Foto: C. Stumpf

Wie sieht Ihr Schreibtisch aus?

Kaum Platz, gerade mal für die Tastatur. Viele Fotos, Bücher und CDs zur Untermalung beim Schreiben.

Ihr Lebensmotto?

Eine gesunde Mischung zwischen Schreibtischhockerei und das Leben genießen.

Wen würden Sie gern einmal treffen, egal ob lebendig oder tot?

Meine gerade verstorbenen Eltern.

Ihr schönstes Kompliment?

Ich bekomme Anerkennung von Familie und Freunden, Komplimente direkt nicht, außer vielleicht, dass meine Bücher gefallen.

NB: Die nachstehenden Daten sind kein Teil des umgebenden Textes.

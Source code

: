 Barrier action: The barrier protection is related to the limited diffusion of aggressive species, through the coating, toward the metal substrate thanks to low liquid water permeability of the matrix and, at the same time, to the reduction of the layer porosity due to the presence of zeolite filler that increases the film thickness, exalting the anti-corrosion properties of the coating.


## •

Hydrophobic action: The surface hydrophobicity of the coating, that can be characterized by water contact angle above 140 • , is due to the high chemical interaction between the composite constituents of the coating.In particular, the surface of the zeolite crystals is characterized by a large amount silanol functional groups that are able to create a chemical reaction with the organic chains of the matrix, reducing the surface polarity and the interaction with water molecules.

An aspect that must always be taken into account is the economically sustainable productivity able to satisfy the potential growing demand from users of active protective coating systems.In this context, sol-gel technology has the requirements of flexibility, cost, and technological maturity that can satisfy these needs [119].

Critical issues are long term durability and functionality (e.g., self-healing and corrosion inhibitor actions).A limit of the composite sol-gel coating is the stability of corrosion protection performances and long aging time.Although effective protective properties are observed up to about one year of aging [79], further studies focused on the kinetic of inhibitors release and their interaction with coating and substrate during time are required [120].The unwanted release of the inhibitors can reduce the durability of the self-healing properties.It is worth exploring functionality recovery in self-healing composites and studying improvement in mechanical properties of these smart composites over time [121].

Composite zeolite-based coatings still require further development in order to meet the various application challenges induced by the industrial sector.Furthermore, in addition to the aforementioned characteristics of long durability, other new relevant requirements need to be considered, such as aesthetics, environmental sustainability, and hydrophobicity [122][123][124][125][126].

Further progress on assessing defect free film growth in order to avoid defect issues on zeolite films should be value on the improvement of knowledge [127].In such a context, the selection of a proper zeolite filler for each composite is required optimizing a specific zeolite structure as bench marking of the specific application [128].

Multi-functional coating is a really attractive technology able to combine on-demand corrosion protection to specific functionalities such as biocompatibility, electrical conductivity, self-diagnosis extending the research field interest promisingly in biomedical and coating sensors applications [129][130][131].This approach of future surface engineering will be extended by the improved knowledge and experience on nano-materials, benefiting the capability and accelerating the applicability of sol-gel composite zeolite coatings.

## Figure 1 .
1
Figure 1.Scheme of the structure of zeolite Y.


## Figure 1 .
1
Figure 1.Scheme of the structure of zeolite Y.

Würde Ihr Leben verfilmt werden, wer würde Sie spielen?

Oh, das weiß ich nicht. Vielleicht Pierre Richard, der mit den zwei verschiedenfarbigen Schuhen.

Ihre Lieblingsbuchhandlung?

Buchhandlung Rabenow in Berlin-Lankwitz.

Wenn Sie drei Wünsche frei hätten …

Gesundheit, dass meine Frau gesund bleibt und dass das mir die Ideen zum Schreiben nicht ausgehen.

Ihr Traumberuf?

Lehrer – und da ich das damals in den Sand gesetzt habe, Kinder- und Jugendautor, um immer wieder Kontakt zu ihnen zu haben.

Mit wem würden Sie gern für einen Tag tauschen?

Eigentlich fühle ich mich in meiner Haut ziemlich wohl.

Autor sein heißt für mich …

Facetten des Lebens einfangen, keine l’Art pou l’art fabrizieren, sondern eine Botschaft transportieren.

Ihr nächstes Projekt?

Ein Kinderbuch, wo ein 9-Jähriger die Grenze zum Totenreich überschreitet und seinem Urgroßvater Fragen stellt, die er ihm zu Lebzeiten nicht gestellt hat.


Peter Mannsdorff schreibt intensiv seit 1990. Zunächst war es für ihn in erster Linie die Möglichkeit der »Seelenarbeit« und der persönlichen Aufarbeitung. Über drei autobiografisch gefärbten Romane in den 90-er Jahren kam er zu fiktiven Erwachsenen- und vor allem Kinder- und Jugendromanen, von denen er zwei im Verlag Monika Fuchs und fünf weitere in zwei bayrischen Verlagen veröffentlicht hat.